* **TASK STATEMENT**
For the data that follows, give the number of lines in which "Choose" appears. Add nothing to it.

(Stored entries)
=== Section Start ===
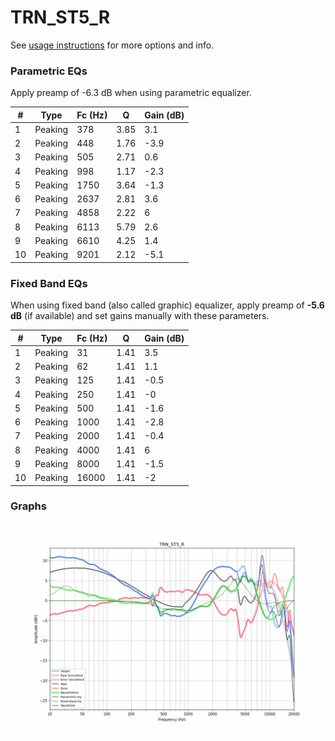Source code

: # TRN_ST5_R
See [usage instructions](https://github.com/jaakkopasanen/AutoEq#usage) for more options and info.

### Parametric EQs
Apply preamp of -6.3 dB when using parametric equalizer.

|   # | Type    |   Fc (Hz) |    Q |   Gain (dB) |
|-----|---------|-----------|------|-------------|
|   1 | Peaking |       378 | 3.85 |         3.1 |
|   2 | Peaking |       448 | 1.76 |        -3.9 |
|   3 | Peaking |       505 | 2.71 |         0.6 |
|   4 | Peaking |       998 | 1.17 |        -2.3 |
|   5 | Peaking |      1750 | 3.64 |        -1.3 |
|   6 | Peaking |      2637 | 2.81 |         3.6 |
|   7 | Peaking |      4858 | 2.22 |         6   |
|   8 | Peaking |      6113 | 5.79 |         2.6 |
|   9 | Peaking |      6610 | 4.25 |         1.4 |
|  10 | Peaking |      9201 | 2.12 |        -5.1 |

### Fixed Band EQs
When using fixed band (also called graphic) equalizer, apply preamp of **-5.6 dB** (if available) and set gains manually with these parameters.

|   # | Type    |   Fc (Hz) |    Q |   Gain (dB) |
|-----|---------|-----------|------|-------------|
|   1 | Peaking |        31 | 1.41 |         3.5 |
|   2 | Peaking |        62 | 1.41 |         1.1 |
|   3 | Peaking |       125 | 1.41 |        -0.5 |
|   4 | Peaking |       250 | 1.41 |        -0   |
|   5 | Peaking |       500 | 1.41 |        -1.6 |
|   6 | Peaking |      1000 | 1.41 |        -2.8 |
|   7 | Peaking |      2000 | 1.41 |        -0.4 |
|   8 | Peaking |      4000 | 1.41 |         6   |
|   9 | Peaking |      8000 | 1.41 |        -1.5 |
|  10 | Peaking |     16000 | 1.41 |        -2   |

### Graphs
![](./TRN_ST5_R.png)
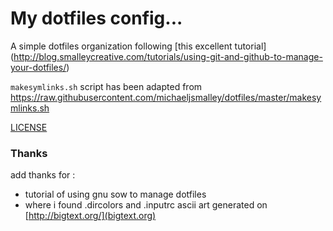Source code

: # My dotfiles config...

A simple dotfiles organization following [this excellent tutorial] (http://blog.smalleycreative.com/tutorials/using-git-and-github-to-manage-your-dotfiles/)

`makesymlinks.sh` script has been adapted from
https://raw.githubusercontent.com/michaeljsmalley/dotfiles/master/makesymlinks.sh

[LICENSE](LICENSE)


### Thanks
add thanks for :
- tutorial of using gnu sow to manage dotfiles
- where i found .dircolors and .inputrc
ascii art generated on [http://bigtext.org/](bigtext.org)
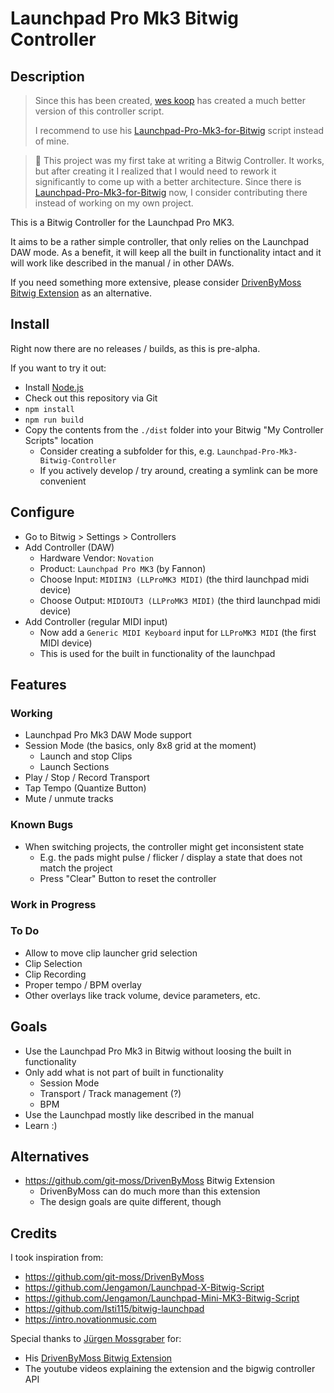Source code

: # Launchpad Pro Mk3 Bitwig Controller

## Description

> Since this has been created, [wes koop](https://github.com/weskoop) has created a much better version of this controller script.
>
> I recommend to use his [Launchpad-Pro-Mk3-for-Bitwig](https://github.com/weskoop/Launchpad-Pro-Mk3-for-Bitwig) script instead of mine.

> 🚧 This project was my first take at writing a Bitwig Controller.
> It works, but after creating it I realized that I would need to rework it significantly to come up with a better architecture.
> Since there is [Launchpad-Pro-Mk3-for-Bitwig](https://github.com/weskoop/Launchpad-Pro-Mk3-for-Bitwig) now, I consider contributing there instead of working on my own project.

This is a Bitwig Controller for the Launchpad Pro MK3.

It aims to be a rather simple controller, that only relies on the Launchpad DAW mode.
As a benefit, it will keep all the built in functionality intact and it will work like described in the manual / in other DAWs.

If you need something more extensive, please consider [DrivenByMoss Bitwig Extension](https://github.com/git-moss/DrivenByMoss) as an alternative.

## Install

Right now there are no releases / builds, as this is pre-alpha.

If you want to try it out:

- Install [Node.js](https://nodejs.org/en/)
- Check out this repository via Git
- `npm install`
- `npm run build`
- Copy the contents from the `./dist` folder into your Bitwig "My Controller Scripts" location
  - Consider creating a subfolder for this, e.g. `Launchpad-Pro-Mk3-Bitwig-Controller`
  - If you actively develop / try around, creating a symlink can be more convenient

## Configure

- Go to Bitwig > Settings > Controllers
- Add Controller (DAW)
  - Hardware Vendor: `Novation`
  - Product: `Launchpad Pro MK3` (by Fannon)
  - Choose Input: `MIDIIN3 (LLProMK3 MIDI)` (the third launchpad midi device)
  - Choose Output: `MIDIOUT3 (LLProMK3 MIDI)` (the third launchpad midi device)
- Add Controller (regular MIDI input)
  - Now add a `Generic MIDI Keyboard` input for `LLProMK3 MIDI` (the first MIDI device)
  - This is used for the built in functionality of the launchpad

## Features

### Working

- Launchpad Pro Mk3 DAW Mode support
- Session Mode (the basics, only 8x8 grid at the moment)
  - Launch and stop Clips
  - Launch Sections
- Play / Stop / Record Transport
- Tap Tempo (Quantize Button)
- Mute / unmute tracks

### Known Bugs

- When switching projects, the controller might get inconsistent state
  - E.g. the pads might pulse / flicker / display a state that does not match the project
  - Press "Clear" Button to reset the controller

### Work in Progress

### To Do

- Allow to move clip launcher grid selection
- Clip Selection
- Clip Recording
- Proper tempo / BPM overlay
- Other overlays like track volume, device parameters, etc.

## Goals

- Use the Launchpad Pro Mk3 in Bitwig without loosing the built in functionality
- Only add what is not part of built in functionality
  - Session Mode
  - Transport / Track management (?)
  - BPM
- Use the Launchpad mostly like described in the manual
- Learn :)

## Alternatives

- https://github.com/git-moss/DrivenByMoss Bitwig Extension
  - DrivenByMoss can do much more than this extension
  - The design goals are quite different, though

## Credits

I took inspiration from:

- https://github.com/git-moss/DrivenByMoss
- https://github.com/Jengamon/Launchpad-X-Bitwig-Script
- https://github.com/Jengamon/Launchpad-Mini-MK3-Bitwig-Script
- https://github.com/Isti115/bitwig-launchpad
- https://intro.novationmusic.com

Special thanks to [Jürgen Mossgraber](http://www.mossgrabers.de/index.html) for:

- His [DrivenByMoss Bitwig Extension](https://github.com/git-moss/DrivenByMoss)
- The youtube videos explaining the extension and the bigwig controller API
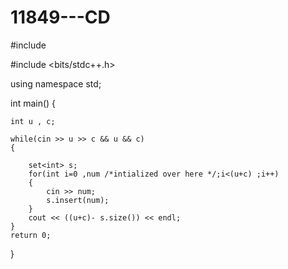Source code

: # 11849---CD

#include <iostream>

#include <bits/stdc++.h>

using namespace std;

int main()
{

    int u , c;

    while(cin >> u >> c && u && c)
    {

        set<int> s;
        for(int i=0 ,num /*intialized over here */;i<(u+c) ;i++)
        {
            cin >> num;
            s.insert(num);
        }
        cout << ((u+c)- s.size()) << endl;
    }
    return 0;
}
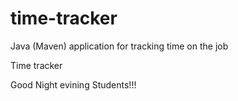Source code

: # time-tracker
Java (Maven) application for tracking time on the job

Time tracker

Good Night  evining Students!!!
=== Section End ===
* **YOUR SOLUTION**
2